Wegen gestohlener Kabel Zugverkehr in Spanien lahmgelegt

22 Hochgeschwindigkeitszüge zwischen Madrid und Barcelona konnten nicht fahren, 7000 Passagiere mussten warten. Verantwortlich dafür soll ein 19-Jähriger sein, der verdächtigt wird, Glasfaserkabel gestohlen zu haben.
Ein spanischer Hochgeschwindigkeitszug am Bahnhof in Madrid (Symbolbild)

Ein spanischer Hochgeschwindigkeitszug am Bahnhof in Madrid (Symbolbild)

Foto: DOMINIQUE FAGET/ AFP

Ein Kabeldiebstahl hat am Montag den Verkehr der Hochgeschwindigkeitszüge zwischen den spanischen Metropolen Madrid und Barcelona mehr als fünf Stunden lang lahmgelegt.

22 Züge seien bis Montagmittag ausgefallen, mehr als 7000 Passagiere seien betroffen gewesen, berichteten der staatliche Fernsehsender RTVE und andere Medien unter Berufung auf die Bahngesellschaft Adif.

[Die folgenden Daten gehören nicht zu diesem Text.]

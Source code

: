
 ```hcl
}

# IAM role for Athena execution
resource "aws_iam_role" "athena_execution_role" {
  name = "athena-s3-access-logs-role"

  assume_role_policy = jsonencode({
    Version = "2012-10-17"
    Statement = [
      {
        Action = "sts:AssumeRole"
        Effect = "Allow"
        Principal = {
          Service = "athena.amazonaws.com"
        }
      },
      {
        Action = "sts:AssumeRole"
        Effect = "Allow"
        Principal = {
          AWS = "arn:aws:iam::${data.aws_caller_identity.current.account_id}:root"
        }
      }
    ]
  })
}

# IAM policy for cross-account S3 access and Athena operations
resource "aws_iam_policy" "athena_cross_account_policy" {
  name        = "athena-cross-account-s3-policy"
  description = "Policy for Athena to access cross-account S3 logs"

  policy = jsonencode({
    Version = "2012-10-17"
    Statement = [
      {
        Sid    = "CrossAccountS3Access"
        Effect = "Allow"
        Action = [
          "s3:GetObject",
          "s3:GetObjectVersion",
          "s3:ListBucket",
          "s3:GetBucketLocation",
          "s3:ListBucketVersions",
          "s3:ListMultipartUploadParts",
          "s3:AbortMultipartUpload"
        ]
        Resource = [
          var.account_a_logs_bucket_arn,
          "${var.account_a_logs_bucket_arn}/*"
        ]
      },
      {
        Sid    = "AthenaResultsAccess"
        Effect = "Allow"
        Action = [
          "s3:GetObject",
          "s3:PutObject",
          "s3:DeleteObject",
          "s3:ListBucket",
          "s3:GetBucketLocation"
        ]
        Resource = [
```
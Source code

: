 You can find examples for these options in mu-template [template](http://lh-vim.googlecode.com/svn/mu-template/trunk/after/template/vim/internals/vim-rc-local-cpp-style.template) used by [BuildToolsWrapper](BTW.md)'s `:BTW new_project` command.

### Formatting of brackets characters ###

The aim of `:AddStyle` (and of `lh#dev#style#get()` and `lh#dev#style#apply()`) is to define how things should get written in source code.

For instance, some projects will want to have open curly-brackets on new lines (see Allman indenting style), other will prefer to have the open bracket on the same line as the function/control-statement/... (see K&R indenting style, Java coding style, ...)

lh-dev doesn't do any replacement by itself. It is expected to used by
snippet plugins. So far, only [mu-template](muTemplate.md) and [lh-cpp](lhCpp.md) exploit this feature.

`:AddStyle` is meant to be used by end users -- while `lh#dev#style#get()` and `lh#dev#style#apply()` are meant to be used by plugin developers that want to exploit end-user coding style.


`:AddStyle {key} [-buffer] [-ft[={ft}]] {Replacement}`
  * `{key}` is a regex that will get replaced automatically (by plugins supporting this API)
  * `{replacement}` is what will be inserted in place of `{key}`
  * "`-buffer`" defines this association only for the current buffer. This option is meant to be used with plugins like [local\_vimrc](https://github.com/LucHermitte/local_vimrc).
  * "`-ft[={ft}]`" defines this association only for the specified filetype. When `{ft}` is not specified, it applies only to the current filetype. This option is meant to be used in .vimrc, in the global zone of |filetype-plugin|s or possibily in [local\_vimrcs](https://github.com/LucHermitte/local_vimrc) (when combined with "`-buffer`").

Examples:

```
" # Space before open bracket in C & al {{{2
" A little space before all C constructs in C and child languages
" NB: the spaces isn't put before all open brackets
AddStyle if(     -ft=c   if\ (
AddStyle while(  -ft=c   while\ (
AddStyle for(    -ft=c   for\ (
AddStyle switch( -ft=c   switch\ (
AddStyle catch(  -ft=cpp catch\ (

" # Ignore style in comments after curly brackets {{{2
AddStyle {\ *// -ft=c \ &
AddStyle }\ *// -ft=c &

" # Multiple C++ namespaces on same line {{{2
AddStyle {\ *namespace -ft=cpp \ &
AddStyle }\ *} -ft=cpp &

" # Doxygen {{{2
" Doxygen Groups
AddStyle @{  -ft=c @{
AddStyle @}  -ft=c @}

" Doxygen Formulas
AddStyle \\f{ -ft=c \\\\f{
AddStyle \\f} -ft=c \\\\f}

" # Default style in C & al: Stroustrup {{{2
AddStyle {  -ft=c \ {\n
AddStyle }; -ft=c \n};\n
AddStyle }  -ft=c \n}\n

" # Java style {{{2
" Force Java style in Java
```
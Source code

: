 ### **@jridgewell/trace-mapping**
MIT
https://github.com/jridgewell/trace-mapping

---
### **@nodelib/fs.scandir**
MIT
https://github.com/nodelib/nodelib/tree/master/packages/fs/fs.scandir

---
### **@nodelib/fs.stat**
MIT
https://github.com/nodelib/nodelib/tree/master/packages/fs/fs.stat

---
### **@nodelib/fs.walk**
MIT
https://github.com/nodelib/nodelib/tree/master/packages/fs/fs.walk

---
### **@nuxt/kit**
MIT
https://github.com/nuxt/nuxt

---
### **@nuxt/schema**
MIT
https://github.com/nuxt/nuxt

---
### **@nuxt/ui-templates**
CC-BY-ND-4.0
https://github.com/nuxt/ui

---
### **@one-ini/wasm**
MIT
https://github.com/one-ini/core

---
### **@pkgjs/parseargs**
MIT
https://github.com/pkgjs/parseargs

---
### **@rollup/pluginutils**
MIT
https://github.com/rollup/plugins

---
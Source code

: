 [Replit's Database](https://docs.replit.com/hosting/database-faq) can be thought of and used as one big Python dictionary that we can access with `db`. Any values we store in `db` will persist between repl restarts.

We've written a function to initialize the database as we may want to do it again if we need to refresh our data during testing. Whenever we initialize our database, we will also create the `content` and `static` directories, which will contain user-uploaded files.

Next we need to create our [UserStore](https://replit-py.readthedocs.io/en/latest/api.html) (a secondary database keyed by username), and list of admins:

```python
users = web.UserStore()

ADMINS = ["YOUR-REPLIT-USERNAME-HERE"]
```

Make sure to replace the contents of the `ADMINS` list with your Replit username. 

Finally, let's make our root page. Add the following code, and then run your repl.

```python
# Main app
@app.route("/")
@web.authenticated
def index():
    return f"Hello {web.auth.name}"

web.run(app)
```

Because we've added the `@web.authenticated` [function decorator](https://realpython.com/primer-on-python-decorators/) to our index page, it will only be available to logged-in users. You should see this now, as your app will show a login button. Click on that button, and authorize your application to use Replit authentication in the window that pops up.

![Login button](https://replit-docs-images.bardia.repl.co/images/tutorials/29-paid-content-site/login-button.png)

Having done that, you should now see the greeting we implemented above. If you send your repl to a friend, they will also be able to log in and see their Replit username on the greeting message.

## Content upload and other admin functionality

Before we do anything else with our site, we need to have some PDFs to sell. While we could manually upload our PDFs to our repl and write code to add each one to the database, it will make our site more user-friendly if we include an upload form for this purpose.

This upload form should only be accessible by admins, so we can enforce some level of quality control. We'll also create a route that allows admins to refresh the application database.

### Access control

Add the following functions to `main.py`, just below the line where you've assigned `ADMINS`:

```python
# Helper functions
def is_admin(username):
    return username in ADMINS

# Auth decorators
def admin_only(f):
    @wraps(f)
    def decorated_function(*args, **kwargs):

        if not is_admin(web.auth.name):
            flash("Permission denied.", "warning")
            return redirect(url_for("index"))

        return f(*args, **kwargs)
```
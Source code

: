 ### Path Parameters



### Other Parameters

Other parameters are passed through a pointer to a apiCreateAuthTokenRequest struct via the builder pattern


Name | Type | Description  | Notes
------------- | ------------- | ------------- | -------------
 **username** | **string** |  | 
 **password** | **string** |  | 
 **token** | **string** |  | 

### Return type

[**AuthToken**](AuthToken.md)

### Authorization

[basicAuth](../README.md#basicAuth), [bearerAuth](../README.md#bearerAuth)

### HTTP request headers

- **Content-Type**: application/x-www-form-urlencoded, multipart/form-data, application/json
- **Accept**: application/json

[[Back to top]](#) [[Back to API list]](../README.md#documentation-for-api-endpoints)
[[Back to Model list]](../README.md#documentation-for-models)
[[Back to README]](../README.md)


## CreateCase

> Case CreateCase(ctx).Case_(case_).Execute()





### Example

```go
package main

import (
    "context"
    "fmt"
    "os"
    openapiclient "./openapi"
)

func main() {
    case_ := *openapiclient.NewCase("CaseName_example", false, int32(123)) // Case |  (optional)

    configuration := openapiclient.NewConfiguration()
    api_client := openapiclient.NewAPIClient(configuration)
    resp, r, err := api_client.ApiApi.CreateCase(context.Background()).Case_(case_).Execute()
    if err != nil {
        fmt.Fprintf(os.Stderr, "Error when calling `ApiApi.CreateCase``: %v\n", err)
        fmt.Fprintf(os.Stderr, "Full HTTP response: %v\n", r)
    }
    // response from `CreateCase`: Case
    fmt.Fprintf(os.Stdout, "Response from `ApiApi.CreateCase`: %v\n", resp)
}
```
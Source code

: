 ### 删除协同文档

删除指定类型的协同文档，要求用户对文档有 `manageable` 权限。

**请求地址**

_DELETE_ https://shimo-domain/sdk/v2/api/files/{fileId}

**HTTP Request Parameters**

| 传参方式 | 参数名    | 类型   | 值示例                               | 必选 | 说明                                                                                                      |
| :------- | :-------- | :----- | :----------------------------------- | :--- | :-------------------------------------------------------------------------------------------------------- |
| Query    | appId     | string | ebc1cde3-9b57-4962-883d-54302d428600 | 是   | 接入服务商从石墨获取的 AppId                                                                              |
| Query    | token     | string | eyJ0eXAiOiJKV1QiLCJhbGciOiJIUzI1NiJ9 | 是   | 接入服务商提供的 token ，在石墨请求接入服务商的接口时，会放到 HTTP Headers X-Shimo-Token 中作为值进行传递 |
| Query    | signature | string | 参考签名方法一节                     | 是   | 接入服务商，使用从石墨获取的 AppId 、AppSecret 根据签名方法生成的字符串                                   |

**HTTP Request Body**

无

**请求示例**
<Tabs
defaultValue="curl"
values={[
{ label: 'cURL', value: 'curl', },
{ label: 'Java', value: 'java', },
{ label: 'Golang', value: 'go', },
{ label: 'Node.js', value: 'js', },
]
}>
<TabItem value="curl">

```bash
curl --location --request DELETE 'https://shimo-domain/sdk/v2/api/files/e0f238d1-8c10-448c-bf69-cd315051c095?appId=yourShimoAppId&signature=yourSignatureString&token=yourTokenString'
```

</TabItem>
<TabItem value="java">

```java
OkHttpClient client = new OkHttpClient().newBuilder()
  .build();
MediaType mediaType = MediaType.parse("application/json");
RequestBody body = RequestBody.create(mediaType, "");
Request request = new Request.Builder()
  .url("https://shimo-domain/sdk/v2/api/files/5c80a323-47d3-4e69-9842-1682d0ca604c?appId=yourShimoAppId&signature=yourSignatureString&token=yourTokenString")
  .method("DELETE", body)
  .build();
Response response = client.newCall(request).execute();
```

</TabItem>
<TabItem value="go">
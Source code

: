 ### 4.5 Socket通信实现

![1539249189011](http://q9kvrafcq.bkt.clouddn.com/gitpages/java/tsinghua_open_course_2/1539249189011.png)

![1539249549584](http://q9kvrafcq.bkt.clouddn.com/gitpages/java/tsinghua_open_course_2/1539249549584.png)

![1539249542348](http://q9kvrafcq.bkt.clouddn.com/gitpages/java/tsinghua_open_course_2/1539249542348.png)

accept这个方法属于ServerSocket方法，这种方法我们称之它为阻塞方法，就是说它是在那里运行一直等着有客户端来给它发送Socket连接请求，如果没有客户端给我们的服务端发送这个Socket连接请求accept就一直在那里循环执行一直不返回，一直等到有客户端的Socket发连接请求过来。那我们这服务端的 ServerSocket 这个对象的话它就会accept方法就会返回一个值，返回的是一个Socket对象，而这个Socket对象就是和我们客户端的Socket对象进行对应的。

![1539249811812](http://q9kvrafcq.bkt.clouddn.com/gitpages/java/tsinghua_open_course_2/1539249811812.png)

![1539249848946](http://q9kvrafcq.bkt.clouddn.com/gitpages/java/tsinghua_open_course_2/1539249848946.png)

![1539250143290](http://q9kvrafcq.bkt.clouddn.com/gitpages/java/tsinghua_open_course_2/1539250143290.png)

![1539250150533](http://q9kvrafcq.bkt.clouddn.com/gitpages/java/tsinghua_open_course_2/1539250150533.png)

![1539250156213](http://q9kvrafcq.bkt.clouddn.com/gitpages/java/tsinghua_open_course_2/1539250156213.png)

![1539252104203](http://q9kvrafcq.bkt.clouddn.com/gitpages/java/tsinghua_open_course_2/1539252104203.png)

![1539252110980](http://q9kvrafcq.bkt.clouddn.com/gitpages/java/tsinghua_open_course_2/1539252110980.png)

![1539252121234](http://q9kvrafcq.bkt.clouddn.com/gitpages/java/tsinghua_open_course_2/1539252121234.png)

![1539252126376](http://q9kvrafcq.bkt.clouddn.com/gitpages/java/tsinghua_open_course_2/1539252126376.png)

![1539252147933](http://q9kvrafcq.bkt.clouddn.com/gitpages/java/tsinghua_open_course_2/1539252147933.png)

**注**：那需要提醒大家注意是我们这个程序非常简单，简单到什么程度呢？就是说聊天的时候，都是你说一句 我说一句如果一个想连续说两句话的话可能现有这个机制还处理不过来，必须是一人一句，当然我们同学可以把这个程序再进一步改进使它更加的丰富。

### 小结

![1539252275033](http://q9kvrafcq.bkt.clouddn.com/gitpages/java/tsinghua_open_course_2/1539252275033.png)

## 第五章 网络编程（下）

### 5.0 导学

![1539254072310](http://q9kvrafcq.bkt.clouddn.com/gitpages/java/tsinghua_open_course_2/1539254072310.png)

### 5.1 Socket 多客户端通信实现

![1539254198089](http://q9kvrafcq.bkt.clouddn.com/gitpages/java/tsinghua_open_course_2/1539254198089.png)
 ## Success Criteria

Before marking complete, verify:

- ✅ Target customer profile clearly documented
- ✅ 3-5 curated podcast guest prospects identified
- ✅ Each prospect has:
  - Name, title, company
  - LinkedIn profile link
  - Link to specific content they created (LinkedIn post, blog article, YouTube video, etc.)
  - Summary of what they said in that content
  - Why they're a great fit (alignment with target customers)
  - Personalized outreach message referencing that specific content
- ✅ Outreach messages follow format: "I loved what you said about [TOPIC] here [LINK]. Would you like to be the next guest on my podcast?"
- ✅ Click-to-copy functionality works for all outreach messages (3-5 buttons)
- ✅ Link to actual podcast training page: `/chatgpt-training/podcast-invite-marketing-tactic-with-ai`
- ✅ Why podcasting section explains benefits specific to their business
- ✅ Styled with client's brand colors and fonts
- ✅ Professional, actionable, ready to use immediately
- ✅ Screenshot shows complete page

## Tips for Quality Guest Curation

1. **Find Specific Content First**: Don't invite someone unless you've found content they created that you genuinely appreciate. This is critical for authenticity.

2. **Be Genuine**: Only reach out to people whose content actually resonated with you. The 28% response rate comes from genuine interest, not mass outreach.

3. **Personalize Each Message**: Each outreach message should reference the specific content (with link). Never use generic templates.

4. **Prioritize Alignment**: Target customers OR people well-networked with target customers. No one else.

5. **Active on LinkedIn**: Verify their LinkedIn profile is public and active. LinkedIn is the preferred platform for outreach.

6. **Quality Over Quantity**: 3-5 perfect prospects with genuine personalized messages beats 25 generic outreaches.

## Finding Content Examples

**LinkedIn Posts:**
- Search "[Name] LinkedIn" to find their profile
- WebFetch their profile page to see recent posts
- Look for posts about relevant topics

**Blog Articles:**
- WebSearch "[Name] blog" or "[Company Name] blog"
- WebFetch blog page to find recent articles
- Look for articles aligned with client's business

Signalsystem zum Erliegen gebracht

Die Polizei der Region Katalonien teilte unterdessen mit, ein 19-Jähriger sei in Tarragona unter dem Verdacht festgenommen worden, etwa 600 Meter Glasfaserkabel gestohlen zu haben. Die Tat habe das Signalsystem zum Erliegen gebracht.

Die mit Geschwindigkeiten von bis zu 310 Kilometern pro Stunde verkehrenden AVE-Züge sind für Pünktlichkeit und Zuverlässigkeit bekannt.